End to end Machine Learning Solution

5 min readMar 22, 2020

https://www.google.com/url?sa=i&url=https%3A%2F%2Fmedium.com%2F%40ricardocastellanos_13596%2Fios-machine-learning-libraries-and-frameworks-e458f18e5a18&psig=AOvVaw1gugPzf-AbNgSP4Uo5T-vM&ust=1585003128956000&source=images&cd=vfe&ved=0CAIQjRxqFwoTCMCqkfeSr-gCFQAAAAAdAAAAABAD

Hello, this is about the complete flow for a regression machine learning solution. EDA — Exploratory Data Analysis is the first step towards any machine learning problem. It is about understanding the data before moving further. It goes like understand the problem first and then solve it. I feel more time spent on data more comfortable you become towards solving ML problems. Dataset used in this can be found here[0]. All are floating-point values. I have covered almost all the regression models in Sklearn and using GrdidsearchCV. GridsearchCV finds the best possible model parameters and it implements score on the cross-validation which is a measure of the model. Also to make it a little interesting, have covered almost all preprocessing techniques for scaling.

The idea behind this experiment is, it is not possible to master all the techniques in a short amount of time. To bypass this time of not understanding all the techniques in-depth, run this method to give an insight into which method to look into and pick like best three or five combinations and analyze more on the same if needed. Also to avoid all the doubts in mind why not try other combinations.
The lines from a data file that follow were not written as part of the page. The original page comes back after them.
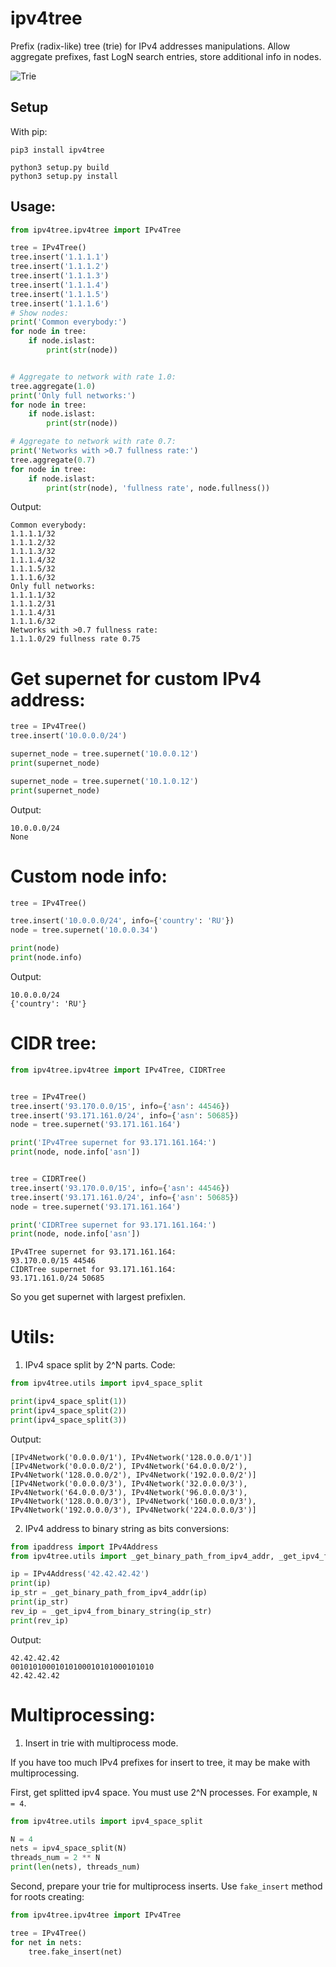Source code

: # ipv4tree

Prefix (radix-like) tree (trie) for IPv4 addresses manipulations. Allow aggregate prefixes, fast LogN search entries, store additional info in nodes.

![Trie](https://ibb.co/QcwczCt)

## Setup

With pip:
```buildoutcfg
pip3 install ipv4tree
```

```
python3 setup.py build
python3 setup.py install
```

## Usage:


```python
from ipv4tree.ipv4tree import IPv4Tree

tree = IPv4Tree()
tree.insert('1.1.1.1')
tree.insert('1.1.1.2')
tree.insert('1.1.1.3')
tree.insert('1.1.1.4')
tree.insert('1.1.1.5')
tree.insert('1.1.1.6')
# Show nodes:
print('Common everybody:')
for node in tree:
    if node.islast:
        print(str(node))


# Aggregate to network with rate 1.0:
tree.aggregate(1.0)
print('Only full networks:')
for node in tree:
    if node.islast:
        print(str(node))

# Aggregate to network with rate 0.7:
print('Networks with >0.7 fullness rate:')
tree.aggregate(0.7)
for node in tree:
    if node.islast:
        print(str(node), 'fullness rate', node.fullness())
```

Output:

```
Common everybody:
1.1.1.1/32
1.1.1.2/32
1.1.1.3/32
1.1.1.4/32
1.1.1.5/32
1.1.1.6/32
Only full networks:
1.1.1.1/32
1.1.1.2/31
1.1.1.4/31
1.1.1.6/32
Networks with >0.7 fullness rate:
1.1.1.0/29 fullness rate 0.75
```

# Get supernet for custom IPv4 address:

```python
tree = IPv4Tree()
tree.insert('10.0.0.0/24')

supernet_node = tree.supernet('10.0.0.12')
print(supernet_node)

supernet_node = tree.supernet('10.1.0.12')
print(supernet_node)
```

Output:

```
10.0.0.0/24
None
```

# Custom node info:

```python
tree = IPv4Tree()

tree.insert('10.0.0.0/24', info={'country': 'RU'})
node = tree.supernet('10.0.0.34')

print(node)
print(node.info)
```

Output:

```
10.0.0.0/24
{'country': 'RU'}
```


# CIDR tree:

```python
from ipv4tree.ipv4tree import IPv4Tree, CIDRTree


tree = IPv4Tree()
tree.insert('93.170.0.0/15', info={'asn': 44546})
tree.insert('93.171.161.0/24', info={'asn': 50685})
node = tree.supernet('93.171.161.164')

print('IPv4Tree supernet for 93.171.161.164:')
print(node, node.info['asn'])


tree = CIDRTree()
tree.insert('93.170.0.0/15', info={'asn': 44546})
tree.insert('93.171.161.0/24', info={'asn': 50685})
node = tree.supernet('93.171.161.164')

print('CIDRTree supernet for 93.171.161.164:')
print(node, node.info['asn'])
```

```
IPv4Tree supernet for 93.171.161.164:
93.170.0.0/15 44546
CIDRTree supernet for 93.171.161.164:
93.171.161.0/24 50685
```

So you get supernet with largest prefixlen.


# Utils:


1. IPv4 space split by 2^N parts.
Code:
```python
from ipv4tree.utils import ipv4_space_split

print(ipv4_space_split(1))
print(ipv4_space_split(2))
print(ipv4_space_split(3))
```

Output:
```commandline
[IPv4Network('0.0.0.0/1'), IPv4Network('128.0.0.0/1')]
[IPv4Network('0.0.0.0/2'), IPv4Network('64.0.0.0/2'), IPv4Network('128.0.0.0/2'), IPv4Network('192.0.0.0/2')]
[IPv4Network('0.0.0.0/3'), IPv4Network('32.0.0.0/3'), IPv4Network('64.0.0.0/3'), IPv4Network('96.0.0.0/3'), IPv4Network('128.0.0.0/3'), IPv4Network('160.0.0.0/3'), IPv4Network('192.0.0.0/3'), IPv4Network('224.0.0.0/3')]
```

2. IPv4 address to binary string as bits conversions:
```python
from ipaddress import IPv4Address
from ipv4tree.utils import _get_binary_path_from_ipv4_addr, _get_ipv4_from_binary_string

ip = IPv4Address('42.42.42.42')
print(ip)
ip_str = _get_binary_path_from_ipv4_addr(ip)
print(ip_str)
rev_ip = _get_ipv4_from_binary_string(ip_str)
print(rev_ip)
```

Output:
```commandline
42.42.42.42
00101010001010100010101000101010
42.42.42.42
```

# Multiprocessing:

1. Insert in trie with multiprocess mode.

If you have too much IPv4 prefixes for insert to tree, it may be make with multiprocessing. 

First, get splitted ipv4 space. You must use 2^N processes. For example, `N = 4`.
```python
from ipv4tree.utils import ipv4_space_split

N = 4
nets = ipv4_space_split(N)
threads_num = 2 ** N
print(len(nets), threads_num)
```

Second, prepare your trie for multiprocess inserts. Use `fake_insert` method for roots creating:
```python
from ipv4tree.ipv4tree import IPv4Tree

tree = IPv4Tree()
for net in nets:
    tree.fake_insert(net)
```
This will give an idea as to what is the thing that you have got in front of you to solve a given problem.

Code for this is divided into three-part:

EDA — Exploratory Data Analytics

As I have said in the intro it is very vital dealing with ML. By doing this you almost end up yourself thinking about which ML model that you want to use for this. More time you spend more insights and problems you will see and start finding solutions to tackle it. This mainly involves below points:

Data Distribution
Outliers Involved
Analyzing Categorical / Numerical features(Some numerical features are also categorical)
Data Imputation
Dimensionality Reduction — PCA (Feature selection if not deep learning)

Data distribution is understanding how each feature is varied, is it too random? is it uniform? is it uniform with outliers? how many missing values for each feature? This is understood with pandas describe. This gives mean, median, std, and percentiles 25, 50 and 75. Standard deviation is a measure of spread. How the numeric feature is spread out? If the value is high it is a clear indication that data is spread out on a wider range. A very good video on youtube to understand all these parameters.

Doing analysis for a few features:

age: total count is clear(i.e there is 2100 entry in the table and of course it should be the same for all features). mean is 64.4 this says that the average age of consideration is 64.4, from that you can get an idea like if there is an entry with age below 10 you might get some doubt if the data is correct or wrong. This is the measure of correctness in my terms with the help of standard deviation. std is 9.1 so this looks fine, it is not a very big number. It should be less for ideal datasets. This says that from mean that is 64.4 a regular data can vary in the range of 9.1. So if you see any data varying badly from mean with respect to std then it can be considered as an outlier and has to be understood properly before taking any action on such data.

test_time: source says(test_time — Time since recruitment into the trial. The integer part is the number of days since recruitment[0]) from this we can say, either it should be zero or a positive integer. But there are few negative values. This can be tackled in many ways, I have done one of the experiments in this Colab by replacing it with mean value, but didn't make much of a difference, as there are only 3 negative values. Here again, std is around 53 which is a little more, so it can be assumed distribution will be wider, and max value and .75 percentile value has a big difference as well, leading us to assume to have more outliers.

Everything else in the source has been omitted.